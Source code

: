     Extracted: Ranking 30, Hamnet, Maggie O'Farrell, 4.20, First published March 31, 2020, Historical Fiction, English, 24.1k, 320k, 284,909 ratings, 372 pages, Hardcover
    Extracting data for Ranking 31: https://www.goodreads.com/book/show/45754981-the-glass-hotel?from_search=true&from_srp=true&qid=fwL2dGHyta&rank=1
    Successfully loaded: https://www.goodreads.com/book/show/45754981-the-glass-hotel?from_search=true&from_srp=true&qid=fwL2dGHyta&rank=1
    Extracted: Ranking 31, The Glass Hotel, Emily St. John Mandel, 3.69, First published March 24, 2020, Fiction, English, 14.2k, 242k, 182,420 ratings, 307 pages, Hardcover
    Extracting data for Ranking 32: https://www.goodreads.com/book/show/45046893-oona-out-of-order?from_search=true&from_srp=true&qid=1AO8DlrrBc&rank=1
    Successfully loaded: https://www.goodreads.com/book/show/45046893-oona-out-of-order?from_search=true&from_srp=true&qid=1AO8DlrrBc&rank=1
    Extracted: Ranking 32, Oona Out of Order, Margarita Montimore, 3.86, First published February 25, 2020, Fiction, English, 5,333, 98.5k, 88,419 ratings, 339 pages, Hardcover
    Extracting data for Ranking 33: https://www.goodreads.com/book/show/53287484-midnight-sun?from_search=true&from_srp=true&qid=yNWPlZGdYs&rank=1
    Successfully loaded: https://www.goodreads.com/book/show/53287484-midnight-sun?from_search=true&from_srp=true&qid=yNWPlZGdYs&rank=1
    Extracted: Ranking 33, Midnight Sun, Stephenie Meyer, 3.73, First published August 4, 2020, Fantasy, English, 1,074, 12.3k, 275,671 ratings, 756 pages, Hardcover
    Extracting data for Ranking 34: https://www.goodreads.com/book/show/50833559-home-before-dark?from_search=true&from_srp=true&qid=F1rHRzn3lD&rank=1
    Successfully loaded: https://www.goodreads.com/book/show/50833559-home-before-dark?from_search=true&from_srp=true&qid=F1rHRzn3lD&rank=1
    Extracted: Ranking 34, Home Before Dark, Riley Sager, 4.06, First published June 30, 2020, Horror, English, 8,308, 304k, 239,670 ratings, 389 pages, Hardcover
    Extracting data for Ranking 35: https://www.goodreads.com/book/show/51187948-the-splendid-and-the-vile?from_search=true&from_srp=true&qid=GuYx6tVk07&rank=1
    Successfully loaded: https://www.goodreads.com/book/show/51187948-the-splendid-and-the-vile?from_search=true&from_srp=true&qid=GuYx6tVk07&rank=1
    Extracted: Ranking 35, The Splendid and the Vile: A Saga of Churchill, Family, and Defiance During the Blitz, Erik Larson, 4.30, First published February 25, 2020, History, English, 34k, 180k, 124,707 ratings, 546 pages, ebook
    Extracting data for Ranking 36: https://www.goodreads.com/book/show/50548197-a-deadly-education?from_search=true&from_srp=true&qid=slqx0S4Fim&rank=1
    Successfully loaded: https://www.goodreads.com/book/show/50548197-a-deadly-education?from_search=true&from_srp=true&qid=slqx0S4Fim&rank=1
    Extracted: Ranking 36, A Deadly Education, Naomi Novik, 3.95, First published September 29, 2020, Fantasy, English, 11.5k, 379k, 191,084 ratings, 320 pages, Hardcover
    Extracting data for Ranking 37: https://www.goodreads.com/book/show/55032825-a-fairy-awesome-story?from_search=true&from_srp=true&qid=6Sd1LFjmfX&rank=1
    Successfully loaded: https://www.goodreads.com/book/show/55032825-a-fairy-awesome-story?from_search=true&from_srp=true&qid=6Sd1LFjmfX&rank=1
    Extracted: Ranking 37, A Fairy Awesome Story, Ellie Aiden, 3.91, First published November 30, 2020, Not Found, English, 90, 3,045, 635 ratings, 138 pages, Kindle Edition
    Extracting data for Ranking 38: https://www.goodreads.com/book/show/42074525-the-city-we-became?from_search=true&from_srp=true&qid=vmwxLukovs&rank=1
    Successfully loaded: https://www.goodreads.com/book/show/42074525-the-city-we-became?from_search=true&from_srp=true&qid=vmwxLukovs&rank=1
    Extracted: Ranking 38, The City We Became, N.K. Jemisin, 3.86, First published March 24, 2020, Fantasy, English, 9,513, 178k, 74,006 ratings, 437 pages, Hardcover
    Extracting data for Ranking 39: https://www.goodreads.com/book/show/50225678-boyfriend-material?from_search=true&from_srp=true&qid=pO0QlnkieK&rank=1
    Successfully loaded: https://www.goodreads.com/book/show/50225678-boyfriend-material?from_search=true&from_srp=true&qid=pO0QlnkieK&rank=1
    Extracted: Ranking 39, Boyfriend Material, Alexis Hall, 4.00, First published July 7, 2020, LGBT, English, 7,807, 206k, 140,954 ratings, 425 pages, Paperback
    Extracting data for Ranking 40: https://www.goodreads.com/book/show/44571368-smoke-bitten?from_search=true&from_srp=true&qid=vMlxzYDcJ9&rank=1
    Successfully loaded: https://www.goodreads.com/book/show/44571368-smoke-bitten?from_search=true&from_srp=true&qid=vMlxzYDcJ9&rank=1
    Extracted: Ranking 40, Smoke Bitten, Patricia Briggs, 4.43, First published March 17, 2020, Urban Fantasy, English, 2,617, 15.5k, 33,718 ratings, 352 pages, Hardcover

****************

▶ WHAT IS EXPECTED
All entries must come back exactly as they were written.

▶ RESPONSE TO THE EXERCISE
Source code

:     Extracted: Ranking 30, Hamnet, Maggie O'Farrell, 4.20, First published March 31, 2020, Historical Fiction, English, 24.1k, 320k, 284,909 ratings, 372 pages, Hardcover
    Extracting data for Ranking 31: https://www.goodreads.com/book/show/45754981-the-glass-hotel?from_search=true&from_srp=true&qid=fwL2dGHyta&rank=1
    Successfully loaded: https://www.goodreads.com/book/show/45754981-the-glass-hotel?from_search=true&from_srp=true&qid=fwL2dGHyta&rank=1
    Extracted: Ranking 31, The Glass Hotel, Emily St. John Mandel, 3.69, First published March 24, 2020, Fiction, English, 14.2k, 242k, 182,420 ratings, 307 pages, Hardcover
    Extracting data for Ranking 32: https://www.goodreads.com/book/show/45046893-oona-out-of-order?from_search=true&from_srp=true&qid=1AO8DlrrBc&rank=1
    Successfully loaded: https://www.goodreads.com/book/show/45046893-oona-out-of-order?from_search=true&from_srp=true&qid=1AO8DlrrBc&rank=1
    Extracted: Ranking 32, Oona Out of Order, Margarita Montimore, 3.86, First published February 25, 2020, Fiction, English, 5,333, 98.5k, 88,419 ratings, 339 pages, Hardcover
    Extracting data for Ranking 33: https://www.goodreads.com/book/show/53287484-midnight-sun?from_search=true&from_srp=true&qid=yNWPlZGdYs&rank=1
    Successfully loaded: https://www.goodreads.com/book/show/53287484-midnight-sun?from_search=true&from_srp=true&qid=yNWPlZGdYs&rank=1
    Extracted: Ranking 33, Midnight Sun, Stephenie Meyer, 3.73, First published August 4, 2020, Fantasy, English, 1,074, 12.3k, 275,671 ratings, 756 pages, Hardcover
    Extracting data for Ranking 34: https://www.goodreads.com/book/show/50833559-home-before-dark?from_search=true&from_srp=true&qid=F1rHRzn3lD&rank=1
    Successfully loaded: https://www.goodreads.com/book/show/50833559-home-before-dark?from_search=true&from_srp=true&qid=F1rHRzn3lD&rank=1
    Extracted: Ranking 34, Home Before Dark, Riley Sager, 4.06, First published June 30, 2020, Horror, English, 8,308, 304k, 239,670 ratings, 389 pages, Hardcover
    Extracting data for Ranking 35: https://www.goodreads.com/book/show/51187948-the-splendid-and-the-vile?from_search=true&from_srp=true&qid=GuYx6tVk07&rank=1
    Successfully loaded: https://www.goodreads.com/book/show/51187948-the-splendid-and-the-vile?from_search=true&from_srp=true&qid=GuYx6tVk07&rank=1
    Extracted: Ranking 35, The Splendid and the Vile: A Saga of Churchill, Family, and Defiance During the Blitz, Erik Larson, 4.30, First published February 25, 2020, History, English, 34k, 180k, 124,707 ratings, 546 pages, ebook
    Extracting data for Ranking 36: https://www.goodreads.com/book/show/50548197-a-deadly-education?from_search=true&from_srp=true&qid=slqx0S4Fim&rank=1
    Successfully loaded: https://www.goodreads.com/book/show/50548197-a-deadly-education?from_search=true&from_srp=true&qid=slqx0S4Fim&rank=1
    Extracted: Ranking 36, A Deadly Education, Naomi Novik, 3.95, First published September 29, 2020, Fantasy, English, 11.5k, 379k, 191,084 ratings, 320 pages, Hardcover
    Extracting data for Ranking 37: https://www.goodreads.com/book/show/55032825-a-fairy-awesome-story?from_search=true&from_srp=true&qid=6Sd1LFjmfX&rank=1
    Successfully loaded: https://www.goodreads.com/book/show/55032825-a-fairy-awesome-story?from_search=true&from_srp=true&qid=6Sd1LFjmfX&rank=1
    Extracted: Ranking 37, A Fairy Awesome Story, Ellie Aiden, 3.91, First published November 30, 2020, Not Found, English, 90, 3,045, 635 ratings, 138 pages, Kindle Edition
    Extracting data for Ranking 38: https://www.goodreads.com/book/show/42074525-the-city-we-became?from_search=true&from_srp=true&qid=vmwxLukovs&rank=1
    Successfully loaded: https://www.goodreads.com/book/show/42074525-the-city-we-became?from_search=true&from_srp=true&qid=vmwxLukovs&rank=1
    Extracted: Ranking 38, The City We Became, N.K. Jemisin, 3.86, First published March 24, 2020, Fantasy, English, 9,513, 178k, 74,006 ratings, 437 pages, Hardcover
    Extracting data for Ranking 39: https://www.goodreads.com/book/show/50225678-boyfriend-material?from_search=true&from_srp=true&qid=pO0QlnkieK&rank=1
    Successfully loaded: https://www.goodreads.com/book/show/50225678-boyfriend-material?from_search=true&from_srp=true&qid=pO0QlnkieK&rank=1
    Extracted: Ranking 39, Boyfriend Material, Alexis Hall, 4.00, First published July 7, 2020, LGBT, English, 7,807, 206k, 140,954 ratings, 425 pages, Paperback
    Extracting data for Ranking 40: https://www.goodreads.com/book/show/44571368-smoke-bitten?from_search=true&from_srp=true&qid=vMlxzYDcJ9&rank=1
    Successfully loaded: https://www.goodreads.com/book/show/44571368-smoke-bitten?from_search=true&from_srp=true&qid=vMlxzYDcJ9&rank=1
    Extracted: Ranking 40, Smoke Bitten, Patricia Briggs, 4.43, First published March 17, 2020, Urban Fantasy, English, 2,617, 15.5k, 33,718 ratings, 352 pages, Hardcover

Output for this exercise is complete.